TASK GOAL
Please find every line in the records below that contains the word "hline", and copy it.

(Dataset items)
********

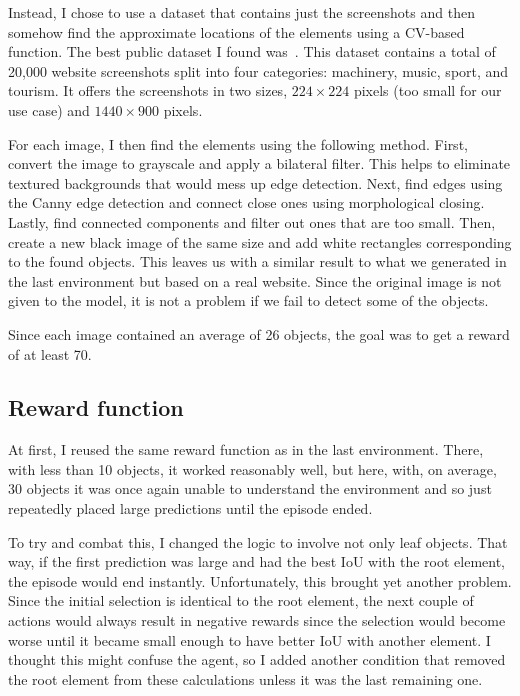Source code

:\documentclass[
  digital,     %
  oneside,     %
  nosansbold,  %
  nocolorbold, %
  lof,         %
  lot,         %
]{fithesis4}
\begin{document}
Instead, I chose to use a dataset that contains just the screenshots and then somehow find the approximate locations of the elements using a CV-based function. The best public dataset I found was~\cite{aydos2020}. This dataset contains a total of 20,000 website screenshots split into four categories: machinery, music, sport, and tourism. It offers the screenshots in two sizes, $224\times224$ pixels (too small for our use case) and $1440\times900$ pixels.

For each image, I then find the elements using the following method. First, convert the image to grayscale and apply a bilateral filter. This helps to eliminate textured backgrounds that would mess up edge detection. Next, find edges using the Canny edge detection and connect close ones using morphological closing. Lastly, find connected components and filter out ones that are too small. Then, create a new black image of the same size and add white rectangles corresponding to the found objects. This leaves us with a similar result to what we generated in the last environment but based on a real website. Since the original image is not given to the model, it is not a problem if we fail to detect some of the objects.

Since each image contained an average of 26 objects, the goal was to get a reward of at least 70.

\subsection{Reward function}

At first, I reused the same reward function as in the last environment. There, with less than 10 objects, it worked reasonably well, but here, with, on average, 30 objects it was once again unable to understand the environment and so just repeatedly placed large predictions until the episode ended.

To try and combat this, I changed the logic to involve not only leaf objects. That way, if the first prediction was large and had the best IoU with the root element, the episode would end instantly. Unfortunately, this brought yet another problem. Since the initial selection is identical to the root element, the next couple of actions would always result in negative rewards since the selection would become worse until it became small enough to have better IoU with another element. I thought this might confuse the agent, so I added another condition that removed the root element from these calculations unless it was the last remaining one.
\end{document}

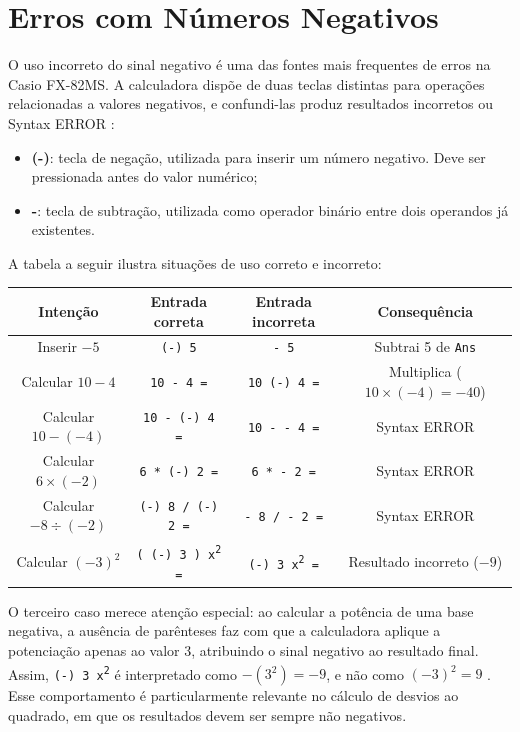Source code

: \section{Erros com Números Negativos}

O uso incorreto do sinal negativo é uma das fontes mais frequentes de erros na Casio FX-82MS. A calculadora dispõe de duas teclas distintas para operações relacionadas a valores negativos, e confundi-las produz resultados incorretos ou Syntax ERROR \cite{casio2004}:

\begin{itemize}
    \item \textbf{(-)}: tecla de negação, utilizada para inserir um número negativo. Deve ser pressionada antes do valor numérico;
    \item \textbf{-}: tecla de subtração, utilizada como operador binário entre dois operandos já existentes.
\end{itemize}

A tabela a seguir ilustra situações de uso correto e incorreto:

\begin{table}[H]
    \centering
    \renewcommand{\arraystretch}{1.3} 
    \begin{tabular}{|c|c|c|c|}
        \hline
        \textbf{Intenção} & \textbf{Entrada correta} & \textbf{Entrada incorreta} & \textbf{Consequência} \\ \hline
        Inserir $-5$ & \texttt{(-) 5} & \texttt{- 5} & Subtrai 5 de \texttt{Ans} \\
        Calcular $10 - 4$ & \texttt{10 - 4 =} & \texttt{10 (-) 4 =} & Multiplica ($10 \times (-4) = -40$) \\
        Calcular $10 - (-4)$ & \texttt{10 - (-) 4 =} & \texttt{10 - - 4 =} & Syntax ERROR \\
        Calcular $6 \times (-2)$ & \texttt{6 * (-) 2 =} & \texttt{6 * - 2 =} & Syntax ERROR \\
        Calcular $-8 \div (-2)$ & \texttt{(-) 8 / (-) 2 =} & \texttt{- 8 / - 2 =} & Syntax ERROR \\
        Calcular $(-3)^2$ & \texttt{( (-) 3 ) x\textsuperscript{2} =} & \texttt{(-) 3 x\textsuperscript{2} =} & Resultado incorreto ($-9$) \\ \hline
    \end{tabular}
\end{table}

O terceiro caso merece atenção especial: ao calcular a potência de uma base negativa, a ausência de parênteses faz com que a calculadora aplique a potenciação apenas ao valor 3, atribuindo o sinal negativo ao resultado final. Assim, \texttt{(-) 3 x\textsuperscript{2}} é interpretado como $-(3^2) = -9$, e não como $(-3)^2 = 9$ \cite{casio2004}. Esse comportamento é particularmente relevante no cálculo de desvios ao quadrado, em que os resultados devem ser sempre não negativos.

********

ANSWER TO THE PROBLEM
        \hline
        \textbf{Intenção} & \textbf{Entrada correta} & \textbf{Entrada incorreta} & \textbf{Consequência} \\ \hline
        Calcular $(-3)^2$ & \texttt{( (-) 3 ) x\textsuperscript{2} =} & \texttt{(-) 3 x\textsuperscript{2} =} & Resultado incorreto ($-9$) \\ \hline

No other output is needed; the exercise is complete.